The friendly country village of Bungendore lies perfectly in between the east coast and the nation’s capital. Despite its proximity to Canberra, the country town still maintains a strong rural feel and a relaxed bush village atmosphere.
Known for its unique gift shops and galleries, charming cafes and award-winning cool-climate wines, the town provides visitors with a sweet escape from city life. The streets of Bungendore are lined with old stone buildings, reminders of its colourful past. With a quick stroll through the town’s main streets, you will get an invaluable glimpse of the town’s journey from the 1800s to present day.
Before the arrival of European settlers, the area was occupied by the Ngarigo people. In 1820, however, Dr Charles Throsby and his party reached the area while looking for the Murrumbidgee River.
The first property in the area was established by Captain Richard Brooks at Turallo Creek in 1824. The same year, botanist and explorer, Allan Cunningham, recorded an outstation in the area called ‘Bungadow’ while passing through the region. Consequently, ‘Bungadow’ is believed to be the origins of the name ‘Bungendore’. Within a year of his visit, European settlers arrived and a station was established in the area.

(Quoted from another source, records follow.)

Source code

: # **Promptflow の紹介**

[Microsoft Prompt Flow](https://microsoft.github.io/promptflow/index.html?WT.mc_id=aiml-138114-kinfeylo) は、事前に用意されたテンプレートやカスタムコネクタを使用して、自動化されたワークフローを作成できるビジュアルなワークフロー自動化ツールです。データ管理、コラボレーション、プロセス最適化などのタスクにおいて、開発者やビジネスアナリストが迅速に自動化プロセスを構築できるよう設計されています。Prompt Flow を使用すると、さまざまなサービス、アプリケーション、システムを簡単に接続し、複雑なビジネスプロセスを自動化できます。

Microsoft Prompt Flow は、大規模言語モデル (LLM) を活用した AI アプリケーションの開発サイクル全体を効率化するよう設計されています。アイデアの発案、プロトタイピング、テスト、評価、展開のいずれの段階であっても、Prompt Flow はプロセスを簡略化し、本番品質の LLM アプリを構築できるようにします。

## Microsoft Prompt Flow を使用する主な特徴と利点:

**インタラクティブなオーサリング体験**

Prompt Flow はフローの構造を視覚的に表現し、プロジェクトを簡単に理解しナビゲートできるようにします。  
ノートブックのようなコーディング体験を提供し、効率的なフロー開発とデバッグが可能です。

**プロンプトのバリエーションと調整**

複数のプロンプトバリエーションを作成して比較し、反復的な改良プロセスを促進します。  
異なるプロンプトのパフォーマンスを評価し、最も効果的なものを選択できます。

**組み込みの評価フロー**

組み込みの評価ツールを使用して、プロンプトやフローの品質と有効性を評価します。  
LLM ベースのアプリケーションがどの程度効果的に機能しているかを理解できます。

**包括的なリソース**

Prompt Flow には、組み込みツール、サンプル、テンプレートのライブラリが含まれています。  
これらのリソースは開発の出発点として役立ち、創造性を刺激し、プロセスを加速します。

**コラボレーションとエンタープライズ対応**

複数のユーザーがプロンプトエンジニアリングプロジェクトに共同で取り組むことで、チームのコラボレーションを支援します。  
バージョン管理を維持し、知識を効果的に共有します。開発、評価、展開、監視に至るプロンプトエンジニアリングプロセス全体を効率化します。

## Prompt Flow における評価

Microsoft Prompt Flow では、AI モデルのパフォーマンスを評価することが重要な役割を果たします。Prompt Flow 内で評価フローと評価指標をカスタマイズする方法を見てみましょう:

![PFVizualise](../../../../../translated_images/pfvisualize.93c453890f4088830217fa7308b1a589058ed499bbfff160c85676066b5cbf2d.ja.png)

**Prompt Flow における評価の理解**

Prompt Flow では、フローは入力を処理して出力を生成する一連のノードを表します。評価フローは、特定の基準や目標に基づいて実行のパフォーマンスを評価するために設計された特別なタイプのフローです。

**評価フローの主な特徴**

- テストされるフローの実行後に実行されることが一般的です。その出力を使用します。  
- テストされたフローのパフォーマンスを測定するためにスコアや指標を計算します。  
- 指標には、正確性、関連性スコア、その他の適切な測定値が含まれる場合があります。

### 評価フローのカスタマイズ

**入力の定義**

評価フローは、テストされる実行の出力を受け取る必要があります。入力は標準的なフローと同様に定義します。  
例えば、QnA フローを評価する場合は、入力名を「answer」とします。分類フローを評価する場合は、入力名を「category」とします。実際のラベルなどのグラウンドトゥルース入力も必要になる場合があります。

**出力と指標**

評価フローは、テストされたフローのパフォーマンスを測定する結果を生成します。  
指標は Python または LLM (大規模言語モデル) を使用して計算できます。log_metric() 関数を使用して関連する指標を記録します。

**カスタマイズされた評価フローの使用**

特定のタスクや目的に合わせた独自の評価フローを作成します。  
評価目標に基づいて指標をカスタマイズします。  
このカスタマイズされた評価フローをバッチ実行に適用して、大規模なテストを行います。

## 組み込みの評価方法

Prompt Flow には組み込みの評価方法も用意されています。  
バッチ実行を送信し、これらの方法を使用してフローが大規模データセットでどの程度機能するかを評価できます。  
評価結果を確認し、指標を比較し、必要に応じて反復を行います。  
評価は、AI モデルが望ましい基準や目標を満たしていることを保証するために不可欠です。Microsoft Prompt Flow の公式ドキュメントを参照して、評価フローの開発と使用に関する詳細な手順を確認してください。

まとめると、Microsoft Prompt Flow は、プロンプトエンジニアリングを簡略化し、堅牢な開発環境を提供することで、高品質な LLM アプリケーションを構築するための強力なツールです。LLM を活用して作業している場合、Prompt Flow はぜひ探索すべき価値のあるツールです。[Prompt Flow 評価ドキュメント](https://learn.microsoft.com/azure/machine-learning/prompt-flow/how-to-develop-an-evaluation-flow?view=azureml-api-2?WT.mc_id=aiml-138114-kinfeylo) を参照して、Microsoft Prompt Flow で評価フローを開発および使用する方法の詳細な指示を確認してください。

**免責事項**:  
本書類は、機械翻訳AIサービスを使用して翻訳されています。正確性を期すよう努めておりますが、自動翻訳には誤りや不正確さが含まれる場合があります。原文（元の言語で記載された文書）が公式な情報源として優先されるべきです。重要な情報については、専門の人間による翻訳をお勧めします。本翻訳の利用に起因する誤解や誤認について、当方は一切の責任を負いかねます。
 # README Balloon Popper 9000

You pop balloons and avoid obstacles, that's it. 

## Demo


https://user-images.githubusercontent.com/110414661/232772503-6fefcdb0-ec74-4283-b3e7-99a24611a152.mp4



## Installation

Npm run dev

About eleven years later, a town started to emerge with Bungendore officially recognised a few years later in 1837. Around this time, the settlement became an important crossroads connecting Goulburn, Braidwood, Queanbeyan and Cooma.
In 1838, a lock-up was constructed and the Harp Inn, now known as the Lake George Hotel, was established. Although the licence has been held non-stop ever since the hotel’s establishment, the building has gone through many changes over time.
Even though mail started arriving ever since 1836 as the town became part of the Queanbeyan coach route, the first post office wasn’t built until 1840. The 1840s also saw the establishment of the first Anglican Church in town as well as the opening of the Bungendore Inn in 1847. The inn later became a Cobb & Co staging post, but these days only fragments of it remain.
In 1851, the population of the district was mere 63, but after decades of more hotels, a flour mill, school and churches being built, the population started increasing. In fact, the population increased from 270 in 1881 to 700 by 1885. That same year, the railway arrived into town, and remained the railhead until the line reached Queanbeyan a couple of years later.
In the 1900s, Bungendore was suggested as the site of the future national capital. The latter half of the century saw a number of tourism-oriented businesses spring up in town, including fine art and craft studios, antiques and coffee shops and restaurants. The first vines in the region were planted in the ‘70s, and the staple attraction of the town, Bungendore Wood Works Gallery, was opened in 1983. To this day, arts, crafts, antiques and wineries are the main attractions in town, drawing visitors back to this charming town again and again.